Il s'appelle James Gilmore. Dans le milieu, on le connaît sous le nom de Lady Prudence. Son drag. Son double, son alter ego, son monstre.

Lorsque sa tante, qui l'élevait, meurt d'une balle perdue, James n'a que quatorze ans. Des connaissances l'hébergent pour la nuit à droite à gauche, mais quand le jour se lève, il est immuablement livré à lui-même dans les rues d'Atlanta, ses souvenirs comme seul bagage. Tandis qu'il arpente la ville, il rencontre les « Cinq L », « des filles au sourire extra » qui lui ouvrent les portes de leur monde. Les Queens le prennent sous leurs ailes pailletées, et lui apprend les ourlets de robes et les ongles à vernir. de stand up en playback, un autre naître en lui.

À dix-sept ans, James commence le tapin. Avec ses passes, il s'offre ses premières robes et ses premiers accessoires de reine. Il débute la scène avec ses amies, mais Atlanta ne lui suffit pas. Il rêve de grand, de brillant, de décadent, et en 1980, il débarque à New York. Impertinent et pétillant, il se mêle au tumulte multicolore et laisse enfin éclore celle qu'il veut être réellement : un joli monstre.

Jolis jolis monstres, c'est trente ans de la vie d'un homme. Trente ans d'extraordinaire et d'extravagance, narrés tantôt de James à Victor, son poulain, tantôt de ce dernier à son mentor, sa « mère ». C'est un voyage dans le temps, dans les mentalités, dans les coulisses du spectacle, et, au sortir des clubs, une plongée dans la solitude, le rejet, la violence qu'on aimerait ne pas voir exister. Avec son habileté à pénétrer les coeurs et l'art du verbe qu'on lui connaît désormais, Julien Dufresne-Lamy a donné à ses personnages fictifs la même envergure, le même charisme qu'aux artistes de renom croisés au Club 57, le place to be de l'underground dans les 80's. J'ai été extrêmement touchée par James et par Victor, par Angie Extravaganza (bien réelle, quant à elle) que l'auteur a su célébrer, par la délicatesse et l'affection avec lesquelles il a su les mettre en scène. Il n'y aurait de terme plus juste : mettre en scène. Ils sont beaux, sensibles, drôles, loufoques, dotés du pouvoir d'exercer une attraction inexplicable sur le lecteur – et spectateur. J'aurais aimé passer ne serait-ce qu'un instant d'effervescence avec eux durant leur heure de gloire et leur rappeler la superbe de leur singularité. J'ai été émue par la découverte d'un monde que je ne connaissais pas, un monde avec ses propres codes (d'honneur), ses coudes serrés. Triste, aussi, de revivre, au fil des chapitres, l'émergence du sida et ses ravages, de rencontrer ses premières victimes montrées du doigt, de les côtoyer intimement.

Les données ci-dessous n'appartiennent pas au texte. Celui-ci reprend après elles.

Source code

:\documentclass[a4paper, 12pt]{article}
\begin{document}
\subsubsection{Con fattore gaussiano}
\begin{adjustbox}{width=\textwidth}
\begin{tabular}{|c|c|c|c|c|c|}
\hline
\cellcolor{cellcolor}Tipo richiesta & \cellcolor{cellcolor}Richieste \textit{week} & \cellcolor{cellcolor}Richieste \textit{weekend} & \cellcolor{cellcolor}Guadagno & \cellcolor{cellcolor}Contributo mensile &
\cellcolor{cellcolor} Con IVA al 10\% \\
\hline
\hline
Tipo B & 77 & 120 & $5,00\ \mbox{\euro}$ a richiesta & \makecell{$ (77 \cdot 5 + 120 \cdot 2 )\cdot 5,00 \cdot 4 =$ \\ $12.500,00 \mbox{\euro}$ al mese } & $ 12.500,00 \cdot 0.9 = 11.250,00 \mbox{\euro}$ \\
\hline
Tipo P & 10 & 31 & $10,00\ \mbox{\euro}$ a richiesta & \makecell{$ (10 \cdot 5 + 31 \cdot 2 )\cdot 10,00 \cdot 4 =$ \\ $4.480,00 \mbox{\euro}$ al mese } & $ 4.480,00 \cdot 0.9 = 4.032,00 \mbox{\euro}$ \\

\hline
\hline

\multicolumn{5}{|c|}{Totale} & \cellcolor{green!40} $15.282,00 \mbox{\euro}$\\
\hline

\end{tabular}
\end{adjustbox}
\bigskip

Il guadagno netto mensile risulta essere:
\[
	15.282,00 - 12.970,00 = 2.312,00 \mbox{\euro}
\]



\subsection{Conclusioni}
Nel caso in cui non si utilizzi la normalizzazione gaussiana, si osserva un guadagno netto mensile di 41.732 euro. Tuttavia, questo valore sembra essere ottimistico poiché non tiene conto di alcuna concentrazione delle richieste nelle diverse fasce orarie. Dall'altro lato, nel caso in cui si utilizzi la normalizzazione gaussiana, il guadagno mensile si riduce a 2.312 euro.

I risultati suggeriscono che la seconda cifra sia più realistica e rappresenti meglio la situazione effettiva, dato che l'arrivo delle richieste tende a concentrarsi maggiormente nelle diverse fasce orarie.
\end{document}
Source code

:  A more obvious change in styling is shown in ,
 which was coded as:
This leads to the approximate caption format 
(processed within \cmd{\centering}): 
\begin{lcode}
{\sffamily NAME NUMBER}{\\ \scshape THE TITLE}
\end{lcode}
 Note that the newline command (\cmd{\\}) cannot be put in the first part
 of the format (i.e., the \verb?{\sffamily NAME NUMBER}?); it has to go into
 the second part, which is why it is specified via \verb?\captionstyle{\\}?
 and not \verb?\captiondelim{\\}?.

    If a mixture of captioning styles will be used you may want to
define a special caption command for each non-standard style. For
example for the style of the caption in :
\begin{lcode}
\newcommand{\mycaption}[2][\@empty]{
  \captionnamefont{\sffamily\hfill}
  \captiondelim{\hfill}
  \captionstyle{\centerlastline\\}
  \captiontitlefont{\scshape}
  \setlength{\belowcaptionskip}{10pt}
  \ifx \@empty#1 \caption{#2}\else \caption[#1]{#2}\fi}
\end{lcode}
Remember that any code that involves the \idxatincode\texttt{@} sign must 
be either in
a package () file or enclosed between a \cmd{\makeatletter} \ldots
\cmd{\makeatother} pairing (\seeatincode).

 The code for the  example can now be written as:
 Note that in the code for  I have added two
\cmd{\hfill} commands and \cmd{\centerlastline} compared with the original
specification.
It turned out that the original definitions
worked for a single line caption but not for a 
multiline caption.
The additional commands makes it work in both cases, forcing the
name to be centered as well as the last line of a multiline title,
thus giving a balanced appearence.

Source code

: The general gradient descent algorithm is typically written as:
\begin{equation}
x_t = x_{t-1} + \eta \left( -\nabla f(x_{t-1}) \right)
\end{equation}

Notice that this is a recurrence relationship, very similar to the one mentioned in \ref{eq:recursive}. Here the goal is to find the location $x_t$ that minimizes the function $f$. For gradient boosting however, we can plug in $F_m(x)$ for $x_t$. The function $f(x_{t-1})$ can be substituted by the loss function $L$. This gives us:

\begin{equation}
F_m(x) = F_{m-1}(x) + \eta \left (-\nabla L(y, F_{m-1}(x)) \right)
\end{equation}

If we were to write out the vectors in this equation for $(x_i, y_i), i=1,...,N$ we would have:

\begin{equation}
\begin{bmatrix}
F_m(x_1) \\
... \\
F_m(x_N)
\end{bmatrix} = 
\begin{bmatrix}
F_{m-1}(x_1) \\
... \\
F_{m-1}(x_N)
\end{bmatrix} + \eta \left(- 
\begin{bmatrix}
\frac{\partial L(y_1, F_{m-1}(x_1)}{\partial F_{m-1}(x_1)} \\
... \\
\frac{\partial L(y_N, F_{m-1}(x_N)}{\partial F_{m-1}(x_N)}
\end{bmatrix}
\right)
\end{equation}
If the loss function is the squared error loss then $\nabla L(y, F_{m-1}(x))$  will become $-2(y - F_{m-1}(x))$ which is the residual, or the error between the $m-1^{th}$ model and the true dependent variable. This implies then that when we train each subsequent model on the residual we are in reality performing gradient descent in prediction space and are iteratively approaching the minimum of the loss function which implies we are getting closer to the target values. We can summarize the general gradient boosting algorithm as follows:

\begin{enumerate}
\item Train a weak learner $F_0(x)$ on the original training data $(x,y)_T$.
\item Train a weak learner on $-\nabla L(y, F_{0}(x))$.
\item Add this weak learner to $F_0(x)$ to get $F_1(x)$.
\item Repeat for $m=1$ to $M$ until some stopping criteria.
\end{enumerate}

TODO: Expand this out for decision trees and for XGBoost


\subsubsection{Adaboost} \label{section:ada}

Ode à l'Homme, à l'Autre, à soi, Jolis jolis monstres est le passage de la chenille au papillon, se jouant du consensuel. le fil de soie qui caresse une joue fardée. La chrysalide sous les projecteurs. Un roman brillant, entre panache et pudeur, euphorisant, intelligent. Une invitation à une fête qu'on garde en mémoire avec un pincement au coeur.